What you are asked to do: Which lines of the listing hold the string "caption"? Copy those lines.

-----

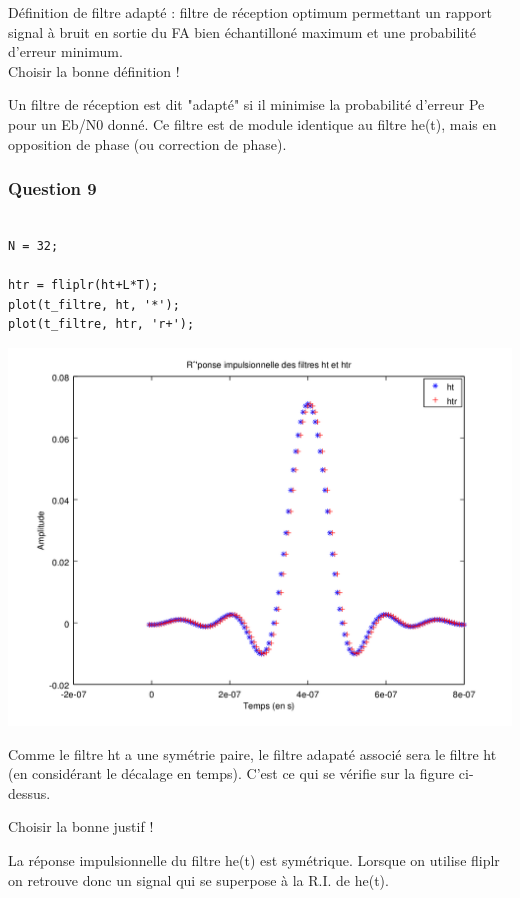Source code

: \documentclass{acm_proc_article-sp}
\begin{document}
\begin{center}
\begin{center}
Définition de filtre adapté : filtre de réception optimum permettant un rapport signal à bruit en sortie du FA bien échantilloné maximum et une probabilité d'erreur minimum.\\

Choisir la bonne définition !

Un filtre de réception est dit "adapté" si il minimise la probabilité d'erreur Pe pour un Eb/N0 donné.
Ce filtre est de module identique au filtre he(t), mais en opposition de phase (ou correction de phase).


\subsubsection{Question 9}

\begin{center}
\begin{lstlisting}

N = 32;

htr = fliplr(ht+L*T);
plot(t_filtre, ht, '*');
plot(t_filtre, htr, 'r+');
\end{lstlisting}

\includegraphics[scale=0.45]{ht_htr_9.png}
\end{center}


Comme le filtre ht a une symétrie paire, le filtre adapaté associé sera le filtre ht (en considérant le décalage en temps). C'est ce qui se vérifie sur la figure ci-dessus.

Choisir la bonne justif !

La réponse impulsionnelle du filtre he(t) est symétrique. Lorsque on utilise fliplr on retrouve donc un signal qui se superpose à la R.I. de he(t).


\end{center}
\end{center}
\end{document}
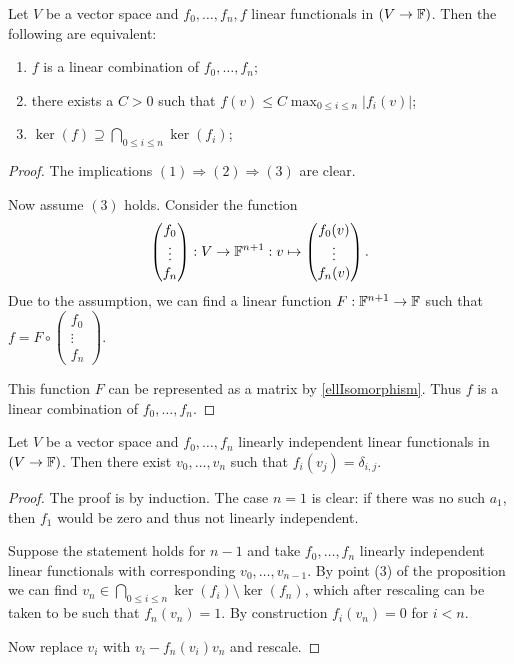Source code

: \begin{lemma} \label{linearDependenceLinearFunctionals}
Let $V$ be a vector space and $f_0,\ldots, f_n, f$ linear functionals in $(V\to \mathbb{F})$. Then the following are equivalent:
\begin{enumerate}
\item $f$ is a linear combination of $f_0,\ldots, f_n$;
\item there exists a $C>0$ such that $f(v) \leq C \max_{0\leq i\leq n}|f_i(v)|$;
\item $\ker(f) \supseteq \bigcap_{0\leq i \leq n}\ker(f_i)$;
\end{enumerate}
\end{lemma}
\begin{proof}
The implications $(1) \Rightarrow (2) \Rightarrow (3)$ are clear.

Now assume $(3)$ holds. Consider the function
\[ \begin{pmatrix}
f_0 \\ \vdots \\ f_n
\end{pmatrix}: V\to \mathbb{F}^{n+1}: v\mapsto \begin{pmatrix}
f_0(v) \\ \vdots \\ f_n(v)
\end{pmatrix}. \]
Due to the assumption, we can find a linear function $F: \mathbb{F}^{n+1}\to \mathbb{F}$ such that $f = F\circ \begin{pmatrix}
f_0 \\ \vdots \\ f_n
\end{pmatrix}$.

This function $F$ can be represented as a matrix by \ref{ellIsomorphism}. Thus $f$ is a linear combination of $f_0,\ldots, f_n$.
\end{proof}
\begin{corollary}
Let $V$ be a vector space and $f_0,\ldots, f_n$ linearly independent linear functionals in $(V\to \mathbb{F})$. Then there exist $v_0, \ldots, v_n$ such that $f_i(v_j) = \delta_{i,j}$.
\end{corollary}
\begin{proof}
The proof is by induction. The case $n=1$ is clear: if there was no such $a_1$, then $f_1$ would be zero and thus not linearly independent.

Suppose the statement holds for $n-1$ and take $f_0,\ldots, f_n$ linearly independent linear functionals with corresponding $v_0,\ldots, v_{n-1}$. By point (3) of the proposition we can find $v_n \in \bigcap_{0\leq i \leq n}\ker(f_i)\setminus \ker(f_n)$, which after rescaling can be taken to be such that $f_n(v_n) = 1$. By construction $f_i(v_n) = 0$ for $i<n$.

Now replace $v_i$ with $v_i-f_n(v_i)v_n$ and rescale.
\end{proof}

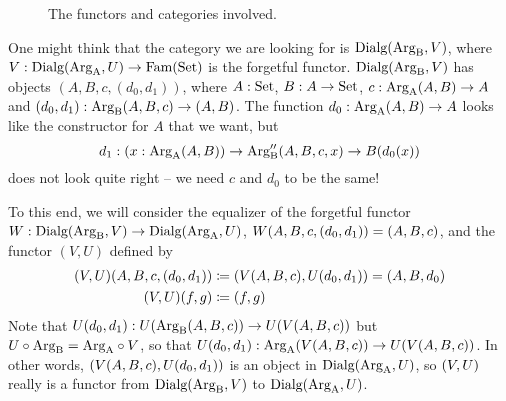 \documentclass[orivec,envcountsame, ,envcountsect]{llncs}
\begin{document}
\begin{figure}
  \centering
  \caption{The functors and categories involved.}
  \label{fig:map-of-functors}
\end{figure}

One might think that the category we are looking for is
$\text{Dialg}(\text{Arg}_{\text{B}}, V)$, where $V :
\text{Dialg}(\text{Arg}_{\text{A}}, U) \to \text{Fam}(\text{Set})$ is the forgetful functor. $\text{Dialg}(\text{Arg}_{\text{B}}, V)$ has
objects $(A, B, c, (d_0, d_1))$, where $A : \text{Set}$, $B : A \to \text{Set}$,
$c : \text{Arg}_{\text{A}}(A, B) \to A$ and $(d_0, d_1) : \text{Arg}_{\text{B}}(A, B, c) \to (A, B)$.
The function $d_0 : \text{Arg}_{\text{A}}(A, B) \to A$ looks like the constructor for
$A$ that we want, but
\[
d_1 : (x : \text{Arg}_{\text{A}}(A, B)) \to \text{Arg}_{\text{B}}''(A, B, c,x) \to B(d_0(x))
\]
does not look quite right -- we need $c$ and $d_0$ to be the same!

To this end, we will consider the equalizer of the forgetful functor
$W : \text{Dialg}(\text{Arg}_{\text{B}}, V) \to
\text{Dialg}(\text{Arg}_{\text{A}}, U)$, $W(A, B, c, (d_0, d_1)) = (A, B, c)$, and the functor $(V, U)$ defined by 
\begin{align*}
  (V, U)(A, B, c, (d_0, d_1))
     &\coloneqq (V(A, B, c), U(d_0, d_1)) = (A, B, d_0) \\
  (V, U)(f, g)
     &\coloneqq (f, g)
\end{align*}
Note that $U(d_0, d_1) : U(\text{Arg}_{\text{B}}(A, B, c)) \to
U(V(A, B, c))$ but $U \circ \text{Arg}_{\text{B}} = \text{Arg}_{\text{A}}
\circ V$, so that $U(d_0, d_1) :
\text{Arg}_{\text{A}}(V(A, B, c)) \to U(V(A, B, c))$. In
other words, $(V(A, B, c), U(d_0, d_1))$ is an
object in $\text{Dialg}(\text{Arg}_{\text{A}}, U)$, so $(V, U)$
really is a functor from $\text{Dialg}(\text{Arg}_{\text{B}}, V)$ to
$\text{Dialg}(\text{Arg}_{\text{A}}, U)$.

\end{document}
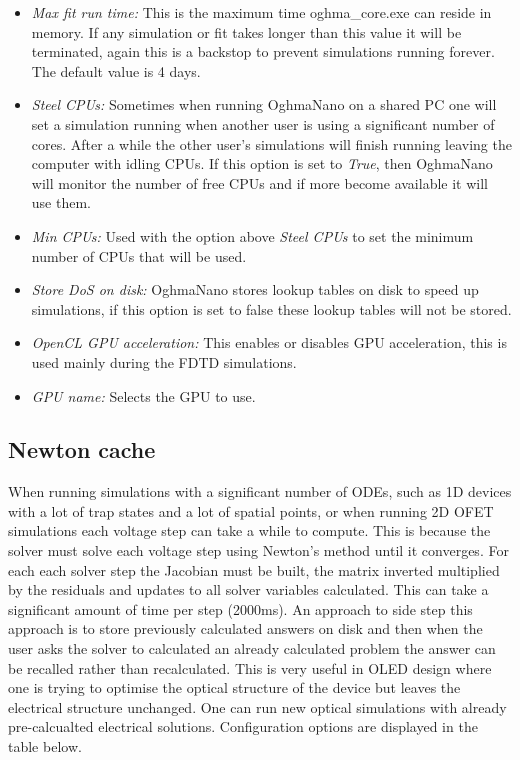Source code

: \begin{itemize}
		\vspace{-0.2cm}\item \emph{Max fit run time:} This is the maximum time oghma\_core.exe can reside in memory. If any simulation or fit takes longer than this value it will be terminated, again this is a backstop to prevent simulations running forever.  The default value is 4 days. 
		\vspace{-0.2cm}\item \emph{Steel CPUs:} Sometimes when running OghmaNano on a shared PC one will set a simulation running when another user is using a significant number of cores. After a while the other user's simulations will finish running leaving the computer with idling CPUs. If this option is set to \emph{True}, then OghmaNano will monitor the number of free CPUs and if more become available it will use them.
		\vspace{-0.2cm}\item \emph{Min CPUs:} Used with the option above \emph{Steel CPUs} to set the minimum number of CPUs that will be used.
		\vspace{-0.2cm}\item \emph{Store DoS on disk:} OghmaNano stores lookup tables on disk to speed up simulations, if this option is set to false these lookup tables will not be stored.
		\vspace{-0.2cm}\item \emph{OpenCL GPU acceleration:} This enables or disables GPU acceleration, this is used mainly during the FDTD simulations.
		\vspace{-0.2cm}\item \emph{GPU name:} Selects the GPU to use.
	\end{itemize}

\subsection{Newton cache}

When running simulations with a significant number of ODEs, such as 1D devices with a lot of trap states and a lot of spatial points, or when running 2D OFET simulations each voltage step can take a while to compute. This is because the solver must solve each voltage step using Newton's method until it converges. For each each solver step the Jacobian must be built, the matrix inverted multiplied by the residuals and updates to all solver variables calculated. This can take a significant amount of time per step (2000ms). An approach to side step this approach is to store previously calculated answers on disk and then when the user asks the solver to calculated an already calculated problem the answer can be recalled rather than recalculated. This is very useful in OLED design where one is trying to optimise the optical structure of the device but leaves the electrical structure unchanged. One can run new optical simulations with already pre-calcualted electrical solutions.  Configuration options are displayed in the table below.

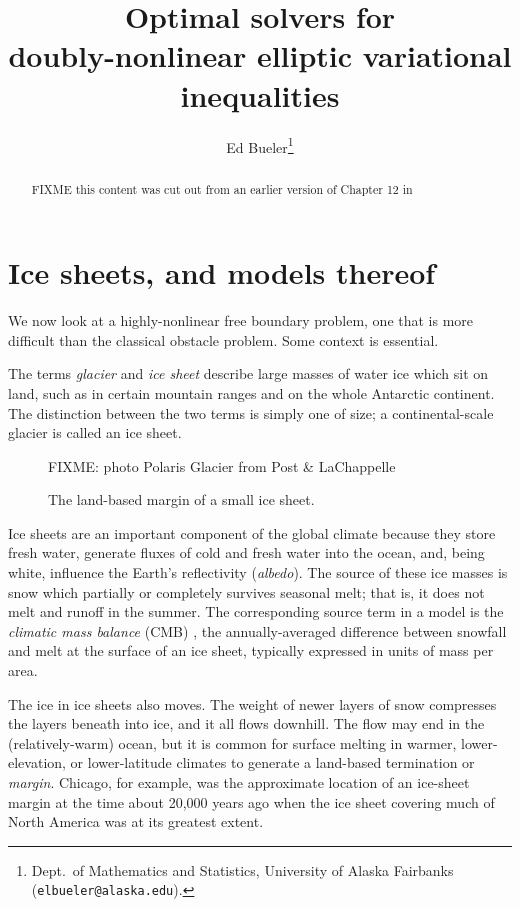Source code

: \documentclass[final,leqno,onefignum,onetabnum]{siamltex1213bueler}
\title{Optimal solvers for \\ doubly-nonlinear elliptic variational inequalities}
\author{Ed Bueler\thanks{Dept.~of Mathematics and Statistics, University of Alaska Fairbanks \,\, (\texttt{elbueler@alaska.edu}).}}
\begin{document}
\maketitle
{}

\begin{abstract}
FIXME this content was cut out from an earlier version of Chapter 12 in \cite{Buelerbook}
\end{abstract}


\pagestyle{myheadings}
\thispagestyle{plain}

\section{Ice sheets, and models thereof}

We now look at a highly-nonlinear free boundary problem, one that is more difficult than the classical obstacle problem.  Some context is essential.

The terms \emph{glacier} and \emph{ice sheet} describe large masses of water ice which sit on land, such as in certain mountain ranges and on the whole Antarctic continent.  The distinction between the two terms is simply one of size; a continental-scale glacier is called an ice sheet.


\begin{figure}[h]
\begin{center}
FIXME: photo Polaris Glacier from Post \& LaChappelle
\end{center}
\caption{The land-based margin of a small ice sheet.}
\label{fig:co:polaris}
\end{figure}

Ice sheets are an important component of the global climate because they store fresh water, generate fluxes of cold and fresh water into the ocean, and, being white, influence the Earth's reflectivity (\emph{albedo}).  The source of these ice masses is snow which partially or completely survives seasonal melt; that is, it does not melt and runoff in the summer.  The corresponding source term in a model is the \emph{climatic mass balance} (CMB) \cite{Cogleyetal2011}, the annually-averaged difference between snowfall and melt at the surface of an ice sheet, typically expressed in units of mass per area.

The ice in ice sheets also moves.  The weight of newer layers of snow compresses the layers beneath into ice, and it all flows downhill.  The flow may end in the (relatively-warm) ocean, but it is common for surface melting in warmer, lower-elevation, or lower-latitude climates to generate a land-based termination or \emph{margin}.  Chicago, for example, was the approximate location of an ice-sheet margin at the time about 20,000 years ago when the ice sheet covering much of North America was at its greatest extent.
\end{document}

-----

Output:
  \caption{The functors and categories involved.}
\caption{The land-based margin of a small ice sheet.}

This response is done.